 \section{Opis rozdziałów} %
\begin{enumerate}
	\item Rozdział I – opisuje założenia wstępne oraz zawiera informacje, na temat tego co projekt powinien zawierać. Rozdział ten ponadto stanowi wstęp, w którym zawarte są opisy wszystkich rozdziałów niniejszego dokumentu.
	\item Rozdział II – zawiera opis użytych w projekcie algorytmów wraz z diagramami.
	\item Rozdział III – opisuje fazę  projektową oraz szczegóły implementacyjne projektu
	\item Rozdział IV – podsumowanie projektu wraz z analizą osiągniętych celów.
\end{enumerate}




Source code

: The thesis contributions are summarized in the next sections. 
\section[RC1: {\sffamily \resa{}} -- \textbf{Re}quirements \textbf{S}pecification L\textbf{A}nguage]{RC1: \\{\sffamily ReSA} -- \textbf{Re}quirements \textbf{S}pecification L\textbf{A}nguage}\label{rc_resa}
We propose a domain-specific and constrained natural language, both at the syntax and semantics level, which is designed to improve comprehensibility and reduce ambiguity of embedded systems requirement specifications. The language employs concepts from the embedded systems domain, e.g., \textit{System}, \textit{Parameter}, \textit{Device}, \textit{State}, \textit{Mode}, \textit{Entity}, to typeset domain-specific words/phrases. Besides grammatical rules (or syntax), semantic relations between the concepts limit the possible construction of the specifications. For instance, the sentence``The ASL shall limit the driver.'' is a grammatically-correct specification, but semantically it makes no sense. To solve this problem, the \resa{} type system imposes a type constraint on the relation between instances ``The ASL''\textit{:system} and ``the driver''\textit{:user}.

*EXERCISE*
Read through the entries above, and wherever a line holds the string "oraz", copy it.

*RESPONSE*
	\item Rozdział I – opisuje założenia wstępne oraz zawiera informacje, na temat tego co projekt powinien zawierać. Rozdział ten ponadto stanowi wstęp, w którym zawarte są opisy wszystkich rozdziałów niniejszego dokumentu.
	\item Rozdział III – opisuje fazę  projektową oraz szczegóły implementacyjne projektu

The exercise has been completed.